(Stored data entries)
* * * * *
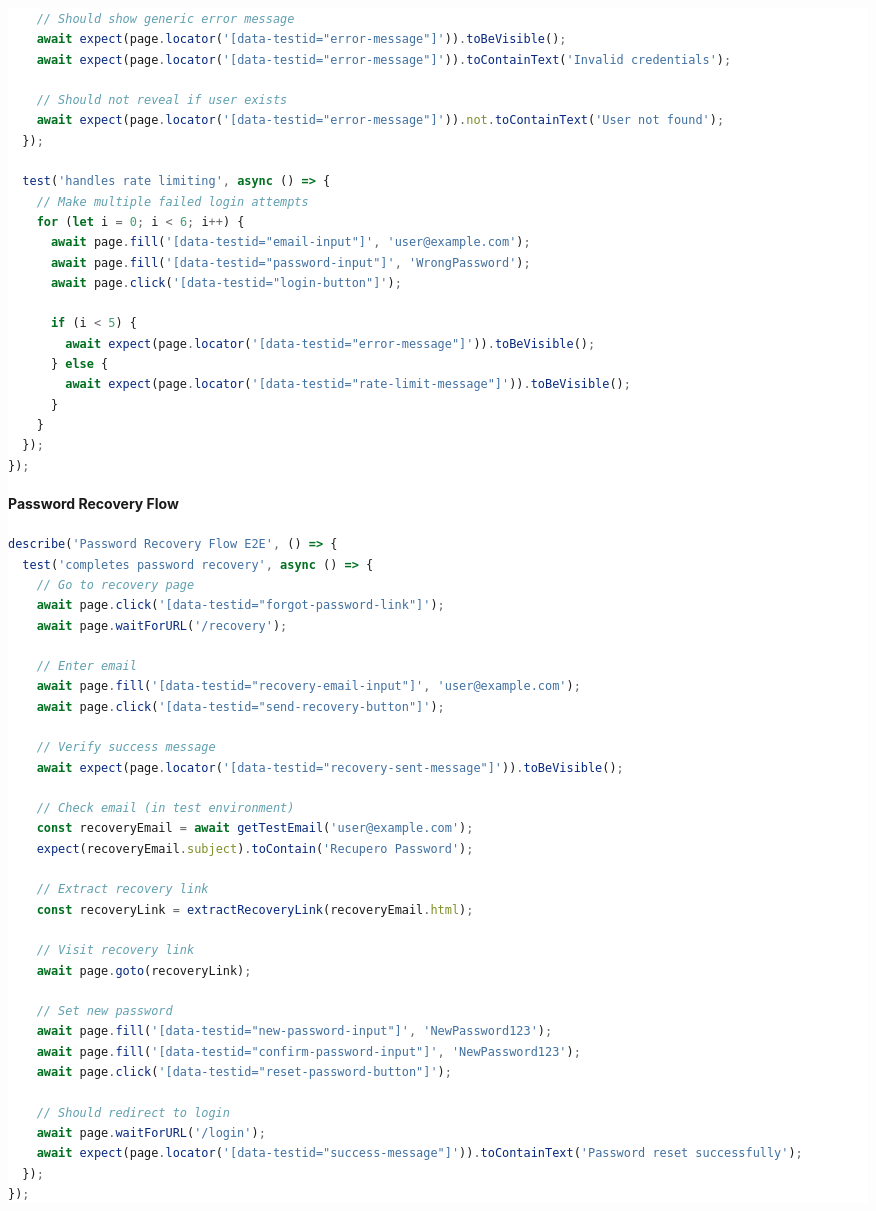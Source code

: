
 ```typescript
    // Should show generic error message
    await expect(page.locator('[data-testid="error-message"]')).toBeVisible();
    await expect(page.locator('[data-testid="error-message"]')).toContainText('Invalid credentials');
    
    // Should not reveal if user exists
    await expect(page.locator('[data-testid="error-message"]')).not.toContainText('User not found');
  });
  
  test('handles rate limiting', async () => {
    // Make multiple failed login attempts
    for (let i = 0; i < 6; i++) {
      await page.fill('[data-testid="email-input"]', 'user@example.com');
      await page.fill('[data-testid="password-input"]', 'WrongPassword');
      await page.click('[data-testid="login-button"]');
      
      if (i < 5) {
        await expect(page.locator('[data-testid="error-message"]')).toBeVisible();
      } else {
        await expect(page.locator('[data-testid="rate-limit-message"]')).toBeVisible();
      }
    }
  });
});
```

#### Password Recovery Flow
```typescript
describe('Password Recovery Flow E2E', () => {
  test('completes password recovery', async () => {
    // Go to recovery page
    await page.click('[data-testid="forgot-password-link"]');
    await page.waitForURL('/recovery');
    
    // Enter email
    await page.fill('[data-testid="recovery-email-input"]', 'user@example.com');
    await page.click('[data-testid="send-recovery-button"]');
    
    // Verify success message
    await expect(page.locator('[data-testid="recovery-sent-message"]')).toBeVisible();
    
    // Check email (in test environment)
    const recoveryEmail = await getTestEmail('user@example.com');
    expect(recoveryEmail.subject).toContain('Recupero Password');
    
    // Extract recovery link
    const recoveryLink = extractRecoveryLink(recoveryEmail.html);
    
    // Visit recovery link
    await page.goto(recoveryLink);
    
    // Set new password
    await page.fill('[data-testid="new-password-input"]', 'NewPassword123');
    await page.fill('[data-testid="confirm-password-input"]', 'NewPassword123');
    await page.click('[data-testid="reset-password-button"]');
    
    // Should redirect to login
    await page.waitForURL('/login');
    await expect(page.locator('[data-testid="success-message"]')).toContainText('Password reset successfully');
  });
});
```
* * * * *
REQUIREMENT: Every line of the entries that includes "click" must be copied into the answer.

RESULT:
      await page.click('[data-testid="login-button"]');
    await page.click('[data-testid="forgot-password-link"]');
    await page.click('[data-testid="send-recovery-button"]');
    await page.click('[data-testid="reset-password-button"]');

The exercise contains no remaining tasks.